Все вернулось назад, словно черный прибой. Лорды… Босуэлл…
– Что с Босуэллом?
Слуги переглянулись.
– У нас нет вестей от графа Босуэлла, миледи, – наконец ответила Мэри Сетон.
– Ни слова… ни письма?
– Ничего, что могло бы попасть сюда. Нас бдительно охраняют.
Мария вздохнула. Значит, все бесполезно.
Через несколько дней Мария встала с постели, оделась и стала принимать нормальную еду. Но она совершала все эти действия как человек, который находится в трансе.
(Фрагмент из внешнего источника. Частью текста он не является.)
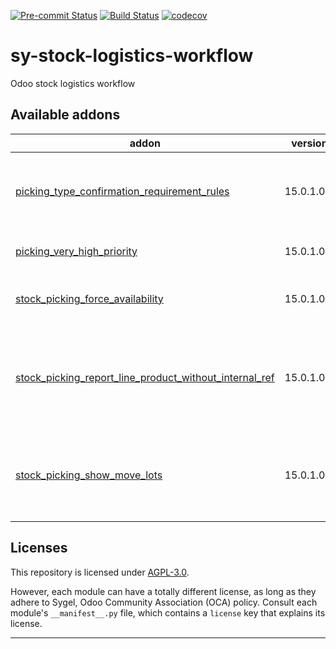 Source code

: 
<!-- /!\ Non OCA Context : Set here the badge of your runbot / runboat instance. -->
[![Pre-commit Status](https://github.com/sygel-technology/sy-stock-logistics-workflow/actions/workflows/pre-commit.yml/badge.svg?branch=15.0)](https://github.com/sygel-technology/sy-stock-logistics-workflow/actions/workflows/pre-commit.yml?query=branch%3A15.0)
[![Build Status](https://github.com/sygel-technology/sy-stock-logistics-workflow/actions/workflows/test.yml/badge.svg?branch=15.0)](https://github.com/sygel-technology/sy-stock-logistics-workflow/actions/workflows/test.yml?query=branch%3A15.0)
[![codecov](https://codecov.io/gh/sygel-technology/sy-stock-logistics-workflow/branch/15.0/graph/badge.svg)](https://codecov.io/gh/sygel-technology/sy-stock-logistics-workflow)
<!-- /!\ Non OCA Context : Set here the badge of your translation instance. -->

<!-- /!\ do not modify above this line -->

# sy-stock-logistics-workflow

Odoo stock logistics workflow

<!-- /!\ do not modify below this line -->

<!-- prettier-ignore-start -->

[//]: # (addons)

Available addons
----------------
addon | version | maintainers | summary
--- | --- | --- | ---
[picking_type_confirmation_requirement_rules](picking_type_confirmation_requirement_rules/) | 15.0.1.0.0 |  | Required domain conditions when validating a Picking.
[picking_very_high_priority](picking_very_high_priority/) | 15.0.1.0.0 |  | Picking Very High Priority
[stock_picking_force_availability](stock_picking_force_availability/) | 15.0.1.0.1 |  | Stock Picking Force Availability
[stock_picking_report_line_product_without_internal_ref](stock_picking_report_line_product_without_internal_ref/) | 15.0.1.0.0 |  | Stock Picking Report Line Product Without Internal Reference
[stock_picking_show_move_lots](stock_picking_show_move_lots/) | 15.0.1.0.0 |  | Show lots in the move lines of the stock picking form

[//]: # (end addons)

<!-- prettier-ignore-end -->

## Licenses

This repository is licensed under [AGPL-3.0](LICENSE).

However, each module can have a totally different license, as long as they adhere to Sygel, Odoo Community Association (OCA)
policy. Consult each module's `__manifest__.py` file, which contains a `license` key
that explains its license.

----
<!-- /!\ Non OCA Context : Set here the full description of your organization. -->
Ее лицо походило на маску, а глаза оставались потухшими. Она могла молчать целыми часами и не пыталась писать письма или договариваться об уступках со своими тюремщиками. Она безмолвно молилась перед распятием и лишь однажды спросила, как оно оказалось здесь. Мэри Сетон ответила, что Мейтленд передал ей распятие, но не стала рассказывать о разрушении часовни, а Мария не стала спрашивать.
Однажды Нау пододвинул стул и, взяв ее руки в свои, как можно мягче сообщил ей о слухах, что лорд Джеймс возвращается домой, а ее враги получили некие улики против нее, которые могут заставить ее отречься от престола.
– Отречься? – пробормотала она. – Отказаться от моего трона? Значит, Босуэлл был прав. Они с самого начала задумали это.
– Ваше Величество, можете ли вы вспомнить: в вещах Босуэлла есть что-либо, что могло бы скомпрометировать вас? – спросил он.
– Да, – криво улыбнувшись ответила она. – Я писала ему любовные письма, в которых просила уничтожить их после прочтения. Но он сохранил их. Полагаю, лорды так или иначе воспользуются ими, выберут определенные фразы и дадут им собственное толкование. Но мне все равно, – устало добавила она. – Мне все равно.
– Вы по-прежнему не хотите оставить Босуэлла и согласиться на развод? Они до сих пор утверждают, что вернут вас на трон, если вы сделаете это. Положение Босуэлла стало безнадежным: он дискредитирован и вскоре будет объявлен вне закона. Но вы по-прежнему можете спасти себя и ваш трон.
– Никогда! – ответила она более решительно, чем бывало с тех пор, как она вышла из бесчувственного состояния. – Никогда! Я ношу его ребенка и не допущу, чтобы его объявили бастардом.
– Звезда Босуэлла закатилась, – настаивал Нау.
– Тем больше оснований для того, чтобы я, его жена, осталась верной ему. И я сохраню эту верность до самой смерти.
Мария уже чувствовала себя мертвой, закутанной в плащ апатии и глубокой печали. Она не могла снять этот плащ, и никакой отдых или хорошая еда не помогали избавиться от него. Он давил на нее во сне и наяву, иногда причиняя боль, а иногда пугая отсутствием всяких чувств.